Last week, I attended the spring conference of the American Association for Budget and Program Analysis.  There was a particularly intriguing session on a collaborative, online tool created a couple years ago by the Office of Management and Budget called the MAX Community.  It was named after the software agencies use to submit their budget information to OMB.  Initially, it was intended as a forum for agency budget officers to share guidance, best practices, etc.  Last year, for example, it was used to collect information from across agencies about congressional earmarks.  But it expanded quickly to include the finance and grants management communities.  Last year, there were about 5,000 users. Only federal employees and contractors with government email addresses can join.

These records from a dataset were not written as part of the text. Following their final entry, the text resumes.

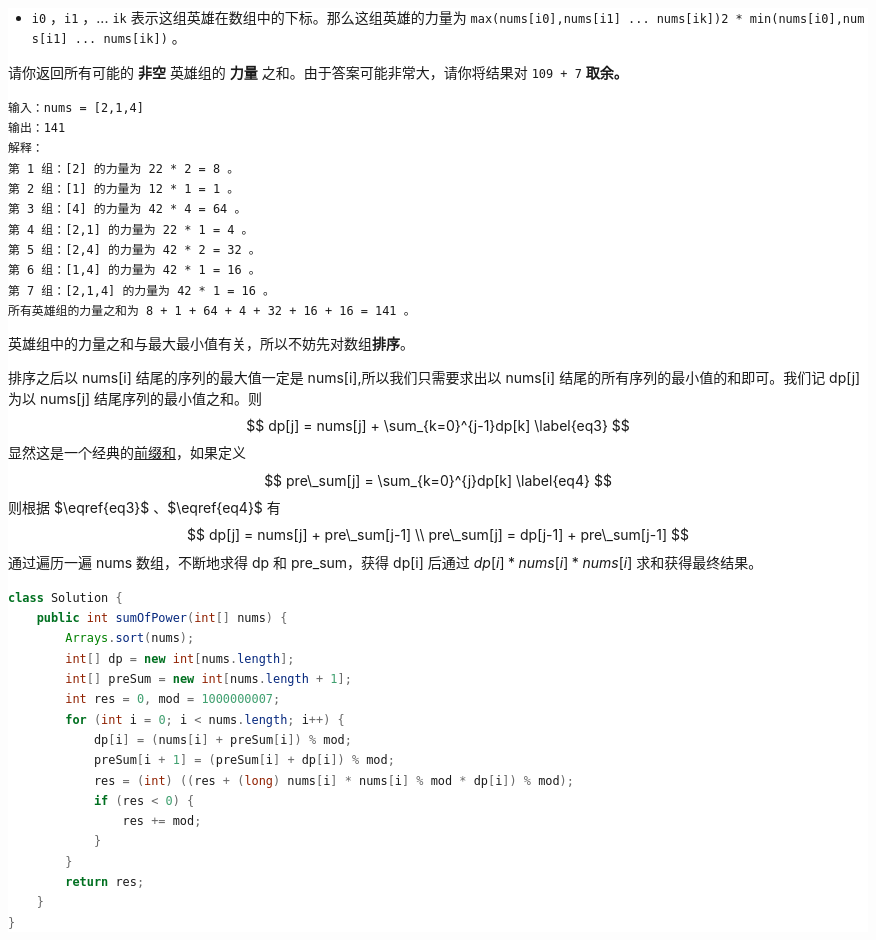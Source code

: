 - `i0` ，`i1` ，... `ik` 表示这组英雄在数组中的下标。那么这组英雄的力量为 `max(nums[i0],nums[i1] ... nums[ik])2 * min(nums[i0],nums[i1] ... nums[ik])` 。

请你返回所有可能的 **非空** 英雄组的 **力量** 之和。由于答案可能非常大，请你将结果对 `109 + 7` **取余。**

```
输入：nums = [2,1,4]
输出：141
解释：
第 1 组：[2] 的力量为 22 * 2 = 8 。
第 2 组：[1] 的力量为 12 * 1 = 1 。
第 3 组：[4] 的力量为 42 * 4 = 64 。
第 4 组：[2,1] 的力量为 22 * 1 = 4 。
第 5 组：[2,4] 的力量为 42 * 2 = 32 。
第 6 组：[1,4] 的力量为 42 * 1 = 16 。
第 7 组：[2,1,4] 的力量为 42 * 1 = 16 。
所有英雄组的力量之和为 8 + 1 + 64 + 4 + 32 + 16 + 16 = 141 。
```

英雄组中的力量之和与最大最小值有关，所以不妨先对数组**排序**。

排序之后以 nums[i] 结尾的序列的最大值一定是 nums[i],所以我们只需要求出以 nums[i] 结尾的所有序列的最小值的和即可。我们记 dp[j] 为以 nums[j] 结尾序列的最小值之和。则 
$$
dp[j] = nums[j] + \sum_{k=0}^{j-1}dp[k] \label{eq3}
$$
显然这是一个经典的[前缀和](#前缀和)，如果定义
$$
pre\_sum[j] = \sum_{k=0}^{j}dp[k] \label{eq4}
$$
则根据 $\eqref{eq3}$ 、$\eqref{eq4}$ 有
$$
dp[j] = nums[j] + pre\_sum[j-1] \\
pre\_sum[j] = dp[j-1] + pre\_sum[j-1]
$$
通过遍历一遍 nums 数组，不断地求得 dp 和 pre_sum，获得 dp[i] 后通过 $dp[i] * nums[i] * nums[i]$ 求和获得最终结果。

```java
class Solution {
    public int sumOfPower(int[] nums) {
        Arrays.sort(nums);
        int[] dp = new int[nums.length];
        int[] preSum = new int[nums.length + 1];
        int res = 0, mod = 1000000007;
        for (int i = 0; i < nums.length; i++) {
            dp[i] = (nums[i] + preSum[i]) % mod;
            preSum[i + 1] = (preSum[i] + dp[i]) % mod;
            res = (int) ((res + (long) nums[i] * nums[i] % mod * dp[i]) % mod);
            if (res < 0) {
                res += mod;
            }
        }
        return res;
    }
}
```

This year, there are over 13,000 users and, reports Andy Schoenbach, the OMB executive sponsor of the network, it has expanded its scope beyond budgeting.  There’s a great article by Federal Time’s Gregg Carlstrom, “Agencies Save with OMB’s Online Tool,” that summarizes the evolution of the MAX Federal Community.  Carlstrom notes that Justice staff use it to track “questions for the record” that are submitted by Congress for the department to answer.  Homeland Security uses it to run training exercises online that used to require travel.  The White House staff developing guidance on transparency and open government are using the site as a place to collect ideas from government employees.

The MAX Community seems to be the first test bed for a cross-agency, governmentwide foundation for collaboration.  It is currently fairly small, but successful.  Will the Obama Administration build on this approach — which is largely a voluntary effort run on behalf of the budget community by the Department of Education — more broadly as its way of encouraging cross-agency collaboration?